I saw a nice webpage
layout in a PDF tutorial. The page was laid out in
quadrants and my first reaction was, "I wonder if you could build that
using HTML Frames using percentages for the individual frames instead of
fixed widths."
So another experiment was born. I do not advocate
usage of Frames because of the mantra out there on the Internet to
"Never Use Frames". But I obviously don't care. The complaint mainly
originates from formally-educated programmers because they were taught
such stuff in school. As Mark Twain said, "I never let my education get
in the way of my learning."
I've attached some stills that compare browsers set at different window sizes to demonstrate the changes. Here's a live page so you can play with it and explore.
To make this work, I bought a Flash script from ActiveDen
for $10. I wanted an image rotator that produced some dynamic resizing
of the JPEG images.
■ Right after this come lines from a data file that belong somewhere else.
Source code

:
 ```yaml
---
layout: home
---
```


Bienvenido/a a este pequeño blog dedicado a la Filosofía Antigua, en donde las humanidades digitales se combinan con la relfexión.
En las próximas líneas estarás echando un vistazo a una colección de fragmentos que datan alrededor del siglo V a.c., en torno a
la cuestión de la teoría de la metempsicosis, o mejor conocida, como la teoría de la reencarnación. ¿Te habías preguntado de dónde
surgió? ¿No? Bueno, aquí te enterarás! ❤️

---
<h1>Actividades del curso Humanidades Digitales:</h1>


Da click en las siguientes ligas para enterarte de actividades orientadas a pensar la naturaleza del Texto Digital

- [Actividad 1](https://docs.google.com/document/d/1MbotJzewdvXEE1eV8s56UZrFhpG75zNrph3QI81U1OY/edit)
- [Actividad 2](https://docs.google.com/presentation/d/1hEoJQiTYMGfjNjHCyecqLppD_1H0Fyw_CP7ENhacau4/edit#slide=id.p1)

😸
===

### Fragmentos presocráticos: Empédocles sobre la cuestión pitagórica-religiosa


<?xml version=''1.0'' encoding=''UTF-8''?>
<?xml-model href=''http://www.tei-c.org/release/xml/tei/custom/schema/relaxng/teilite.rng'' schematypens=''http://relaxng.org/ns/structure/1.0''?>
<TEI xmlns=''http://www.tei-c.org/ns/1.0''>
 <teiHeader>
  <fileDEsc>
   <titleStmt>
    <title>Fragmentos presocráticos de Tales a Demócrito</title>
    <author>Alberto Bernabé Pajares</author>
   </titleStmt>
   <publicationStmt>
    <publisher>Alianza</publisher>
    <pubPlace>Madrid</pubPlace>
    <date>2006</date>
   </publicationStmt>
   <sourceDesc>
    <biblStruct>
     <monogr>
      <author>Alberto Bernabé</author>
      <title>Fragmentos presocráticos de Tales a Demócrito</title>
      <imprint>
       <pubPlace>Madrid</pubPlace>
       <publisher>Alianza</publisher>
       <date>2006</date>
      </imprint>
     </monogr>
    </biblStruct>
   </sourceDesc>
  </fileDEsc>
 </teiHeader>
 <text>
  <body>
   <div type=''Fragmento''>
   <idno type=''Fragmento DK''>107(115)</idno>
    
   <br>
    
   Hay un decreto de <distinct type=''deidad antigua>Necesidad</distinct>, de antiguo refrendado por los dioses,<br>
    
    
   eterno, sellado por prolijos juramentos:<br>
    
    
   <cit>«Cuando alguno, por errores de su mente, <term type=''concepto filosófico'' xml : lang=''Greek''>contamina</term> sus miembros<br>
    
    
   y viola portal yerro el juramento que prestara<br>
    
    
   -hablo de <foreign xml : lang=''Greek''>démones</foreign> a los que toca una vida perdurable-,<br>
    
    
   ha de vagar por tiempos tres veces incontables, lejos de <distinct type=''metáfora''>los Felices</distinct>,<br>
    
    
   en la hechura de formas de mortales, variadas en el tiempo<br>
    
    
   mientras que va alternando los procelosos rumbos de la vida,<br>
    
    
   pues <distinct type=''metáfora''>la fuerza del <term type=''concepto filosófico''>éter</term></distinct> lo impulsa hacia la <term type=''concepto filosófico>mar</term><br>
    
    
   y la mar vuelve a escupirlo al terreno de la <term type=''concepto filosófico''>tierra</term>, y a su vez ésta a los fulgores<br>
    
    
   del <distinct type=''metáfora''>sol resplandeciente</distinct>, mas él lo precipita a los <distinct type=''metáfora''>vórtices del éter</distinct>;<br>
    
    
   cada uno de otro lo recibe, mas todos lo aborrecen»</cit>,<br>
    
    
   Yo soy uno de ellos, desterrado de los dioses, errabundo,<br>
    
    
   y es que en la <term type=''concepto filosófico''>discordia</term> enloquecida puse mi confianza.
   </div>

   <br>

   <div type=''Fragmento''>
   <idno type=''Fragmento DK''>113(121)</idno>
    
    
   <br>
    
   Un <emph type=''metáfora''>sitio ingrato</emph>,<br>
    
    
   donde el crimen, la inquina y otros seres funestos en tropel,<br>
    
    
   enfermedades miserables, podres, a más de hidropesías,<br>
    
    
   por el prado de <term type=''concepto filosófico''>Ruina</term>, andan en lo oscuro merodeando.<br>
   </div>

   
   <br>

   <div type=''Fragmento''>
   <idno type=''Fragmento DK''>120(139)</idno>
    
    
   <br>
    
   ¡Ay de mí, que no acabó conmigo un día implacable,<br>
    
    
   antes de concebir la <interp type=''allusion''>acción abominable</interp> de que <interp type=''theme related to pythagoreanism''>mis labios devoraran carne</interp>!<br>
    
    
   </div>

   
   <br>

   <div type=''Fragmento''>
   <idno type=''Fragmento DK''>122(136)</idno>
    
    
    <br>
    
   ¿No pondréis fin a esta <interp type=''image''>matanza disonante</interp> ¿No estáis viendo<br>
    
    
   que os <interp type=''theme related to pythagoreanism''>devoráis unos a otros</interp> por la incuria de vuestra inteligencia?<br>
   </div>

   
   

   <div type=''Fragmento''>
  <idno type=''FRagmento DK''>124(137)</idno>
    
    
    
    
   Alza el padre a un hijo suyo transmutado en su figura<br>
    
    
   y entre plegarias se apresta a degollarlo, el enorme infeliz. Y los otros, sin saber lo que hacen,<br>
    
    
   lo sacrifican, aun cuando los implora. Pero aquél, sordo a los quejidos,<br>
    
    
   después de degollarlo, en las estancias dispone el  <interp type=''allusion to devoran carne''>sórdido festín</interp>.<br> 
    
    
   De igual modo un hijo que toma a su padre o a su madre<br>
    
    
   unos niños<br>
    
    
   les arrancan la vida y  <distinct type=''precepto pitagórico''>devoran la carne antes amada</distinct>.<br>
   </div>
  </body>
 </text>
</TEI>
Meaning: if the screen dimensions were altered the
image would try to reshape itself to match.
The script I bought
rotated 6 images each time the page reloaded chosing from random but
never reshowing the last one viewed. That seemed handy and it was
editable in Flash version 8 which I happened to have. I'm not a Flash
programmer but I wanted to remove some of the "extras" from the script
and also make it into a 2-image rotator. It was actually pretty easy
because the code was well documented (i.e. Change this number right
here, stupid!). I just reload the same image for each time on this site.
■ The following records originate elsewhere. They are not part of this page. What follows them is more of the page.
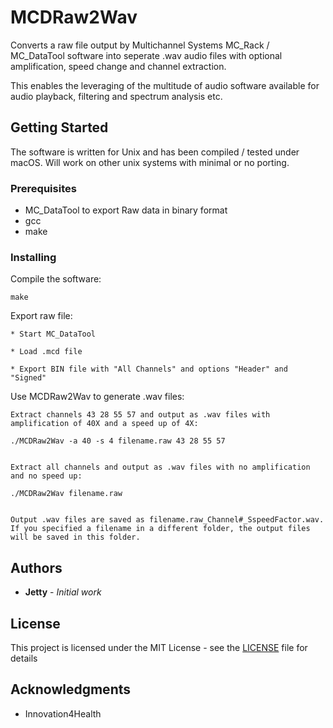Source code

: # MCDRaw2Wav

Converts a raw file output by Multichannel Systems MC_Rack / MC_DataTool software into seperate .wav audio files with optional amplification, speed change and channel extraction.

This enables the leveraging of the multitude of audio software available for audio playback, filtering and spectrum analysis etc.

## Getting Started

The software is written for Unix and has been compiled / tested under macOS.  Will work on other unix systems with minimal or no porting.

### Prerequisites

* MC_DataTool to export Raw data in binary format
* gcc
* make

### Installing

Compile the software:

```
make
```

Export raw file:

```
* Start MC_DataTool

* Load .mcd file

* Export BIN file with "All Channels" and options "Header" and "Signed"
```

Use MCDRaw2Wav to generate .wav files:

```
Extract channels 43 28 55 57 and output as .wav files with amplification of 40X and a speed up of 4X:

./MCDRaw2Wav -a 40 -s 4 filename.raw 43 28 55 57


Extract all channels and output as .wav files with no amplification and no speed up:

./MCDRaw2Wav filename.raw


Output .wav files are saved as filename.raw_Channel#_SspeedFactor.wav. If you specified a filename in a different folder, the output files will be saved in this folder.
```

## Authors

* **Jetty** - *Initial work*

## License

This project is licensed under the MIT License - see the [LICENSE](LICENSE) file for details

## Acknowledgments

* Innovation4Health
A cheap trick to make the Flash widget do what I wanted.
The
interesting thing about the Flash script was it built the image from the
top-left corner and tried it's best to match the height and let the
horizontal aspect ratio follow that. This actually worked pretty well.
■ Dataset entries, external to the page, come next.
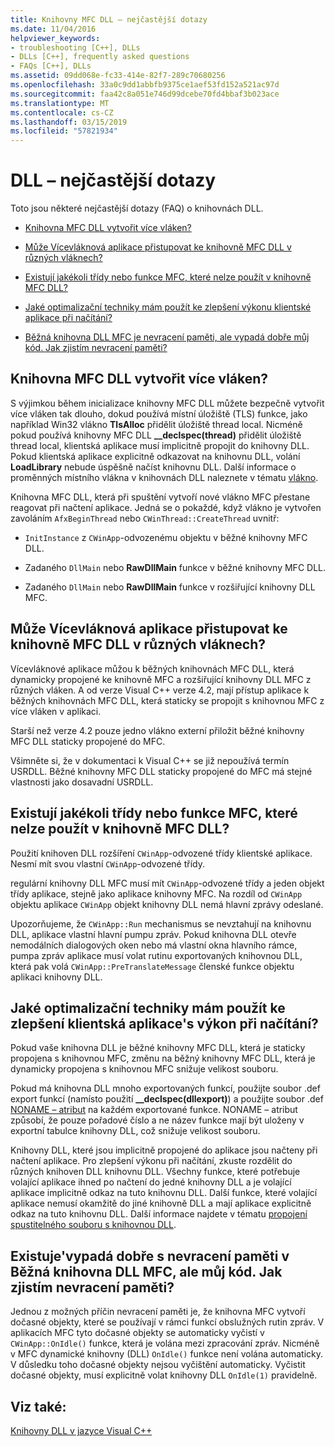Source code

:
 ```yaml
---
title: Knihovny MFC DLL – nejčastější dotazy
ms.date: 11/04/2016
helpviewer_keywords:
- troubleshooting [C++], DLLs
- DLLs [C++], frequently asked questions
- FAQs [C++], DLLs
ms.assetid: 09dd068e-fc33-414e-82f7-289c70680256
ms.openlocfilehash: 33a0c9dd1abbfb9375ce1aef53fd152a521ac97d
ms.sourcegitcommit: faa42c8a051e746d99dcebe70fd4bbaf3b023ace
ms.translationtype: MT
ms.contentlocale: cs-CZ
ms.lasthandoff: 03/15/2019
ms.locfileid: "57821934"
---
```

# <a name="dll-frequently-asked-questions"></a>DLL – nejčastější dotazy

Toto jsou některé nejčastější dotazy (FAQ) o knihovnách DLL.

- [Knihovna MFC DLL vytvořit více vláken?](#mfc_multithreaded_1)

- [Může Vícevláknová aplikace přistupovat ke knihovně MFC DLL v různých vláknech?](#mfc_multithreaded_2)

- [Existují jakékoli třídy nebo funkce MFC, které nelze použít v knihovně MFC DLL?](#mfc_prohibited_classes)

- [Jaké optimalizační techniky mám použít ke zlepšení výkonu klientské aplikace při načítání?](#mfc_optimization)

- [Běžná knihovna DLL MFC je nevracení paměti, ale vypadá dobře můj kód. Jak zjistím nevracení paměti?](#memory_leak)

## <a name="mfc_multithreaded_1"></a> Knihovna MFC DLL vytvořit více vláken?

S výjimkou během inicializace knihovny MFC DLL můžete bezpečně vytvořit více vláken tak dlouho, dokud používá místní úložiště (TLS) funkce, jako například Win32 vlákno **TlsAlloc** přidělit úložiště thread local. Nicméně pokud používá knihovny MFC DLL **__declspec(thread)** přidělit úložiště thread local, klientská aplikace musí implicitně propojit do knihovny DLL. Pokud klientská aplikace explicitně odkazovat na knihovnu DLL, volání **LoadLibrary** nebude úspěšně načíst knihovnu DLL. Další informace o proměnných místního vlákna v knihovnách DLL naleznete v tématu [vlákno](../cpp/thread.md).

Knihovna MFC DLL, která při spuštění vytvoří nové vlákno MFC přestane reagovat při načtení aplikace. Jedná se o pokaždé, když vlákno je vytvořen zavoláním `AfxBeginThread` nebo `CWinThread::CreateThread` uvnitř:

- `InitInstance` z `CWinApp`-odvozenému objektu v běžné knihovny MFC DLL.

- Zadaného `DllMain` nebo **RawDllMain** funkce v běžné knihovny MFC DLL.

- Zadaného `DllMain` nebo **RawDllMain** funkce v rozšiřující knihovny DLL MFC.

## <a name="mfc_multithreaded_2"></a> Může Vícevláknová aplikace přistupovat ke knihovně MFC DLL v různých vláknech?

Vícevláknové aplikace můžou k běžných knihovnách MFC DLL, která dynamicky propojené ke knihovně MFC a rozšiřující knihovny DLL MFC z různých vláken. A od verze Visual C++ verze 4.2, mají přístup aplikace k běžných knihovnách MFC DLL, která staticky se propojit s knihovnou MFC z více vláken v aplikaci.

Starší než verze 4.2 pouze jedno vlákno externí přiložit běžné knihovny MFC DLL staticky propojené do MFC.

Všimněte si, že v dokumentaci k Visual C++ se již nepoužívá termín USRDLL. Běžné knihovny MFC DLL staticky propojené do MFC má stejné vlastnosti jako dosavadní USRDLL.

## <a name="mfc_prohibited_classes"></a> Existují jakékoli třídy nebo funkce MFC, které nelze použít v knihovně MFC DLL?

Použití knihoven DLL rozšíření `CWinApp`-odvozené třídy klientské aplikace. Nesmí mít svou vlastní `CWinApp`-odvozené třídy.

regulární knihovny DLL MFC musí mít `CWinApp`-odvozené třídy a jeden objekt třídy aplikace, stejně jako aplikace knihovny MFC. Na rozdíl od `CWinApp` objektu aplikace `CWinApp` objekt knihovny DLL nemá hlavní zprávy odeslané.

Upozorňujeme, že `CWinApp::Run` mechanismus se nevztahují na knihovnu DLL, aplikace vlastní hlavní pumpu zpráv. Pokud knihovna DLL otevře nemodálních dialogových oken nebo má vlastní okna hlavního rámce, pumpa zpráv aplikace musí volat rutinu exportovaných knihovnou DLL, která pak volá `CWinApp::PreTranslateMessage` členské funkce objektu aplikaci knihovny DLL.

## <a name="mfc_optimization"></a> Jaké optimalizační techniky mám použít ke zlepšení klientská aplikace&#39;s výkon při načítání?

Pokud vaše knihovna DLL je běžné knihovny MFC DLL, která je staticky propojena s knihovnou MFC, změnu na běžný knihovny MFC DLL, která je dynamicky propojena s knihovnou MFC snižuje velikost souboru.

Pokud má knihovna DLL mnoho exportovaných funkcí, použijte soubor .def export funkcí (namísto použití **__declspec(dllexport)**) a použijte soubor .def [NONAME – atribut](exporting-functions-from-a-dll-by-ordinal-rather-than-by-name.md) na každém exportované funkce. NONAME – atribut způsobí, že pouze pořadové číslo a ne název funkce mají být uloženy v exportní tabulce knihovny DLL, což snižuje velikost souboru.

Knihovny DLL, které jsou implicitně propojené do aplikace jsou načteny při načtení aplikace. Pro zlepšení výkonu při načítání, zkuste rozdělit do různých knihoven DLL knihovnu DLL. Všechny funkce, které potřebuje volající aplikace ihned po načtení do jedné knihovny DLL a je volající aplikace implicitně odkaz na tuto knihovnu DLL. Další funkce, které volající aplikace nemusí okamžitě do jiné knihovně DLL a mají aplikace explicitně odkaz na tuto knihovnu DLL. Další informace najdete v tématu [propojení spustitelného souboru s knihovnou DLL](linking-an-executable-to-a-dll.md#determining-which-linking-method-to-use).

## <a name="memory_leak"></a> Existuje&#39;vypadá dobře s nevracení paměti v Běžná knihovna DLL MFC, ale můj kód. Jak zjistím nevracení paměti?

Jednou z možných příčin nevracení paměti je, že knihovna MFC vytvoří dočasné objekty, které se používají v rámci funkcí obslužných rutin zpráv. V aplikacích MFC tyto dočasné objekty se automaticky vyčistí v `CWinApp::OnIdle()` funkce, která je volána mezi zpracování zpráv. Nicméně v MFC dynamické knihovny (DLL) `OnIdle()` funkce není volána automaticky. V důsledku toho dočasné objekty nejsou vyčištění automaticky. Vyčistit dočasné objekty, musí explicitně volat knihovny DLL `OnIdle(1)` pravidelně.

## <a name="see-also"></a>Viz také:

[Knihovny DLL v jazyce Visual C++](dlls-in-visual-cpp.md)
But I had to adapt images so most of the JPEG image "baked-in type" was
to the left.
I used stock animal images from stock.xchng. They were free. So the animal photos are used throughout.
If you'd like to learn some extra goodies to educate your clients,
download the free PDFs in the SEARCH and DESIGN sections of this demo
site.
In these attachments, look primarily at the jaguar to see
how the image gets cropped in different ways but still works. Test the
other pages live.
The links on Firefox are different (white) because they have all been "visited".
Different and smaller aspect ratios on the same browsers. As
you can see Flash and Frames work on all desktop browsers. Where they
have failings is on mobile or Apple devices that don't support those
technologies. Mobile is growing fast.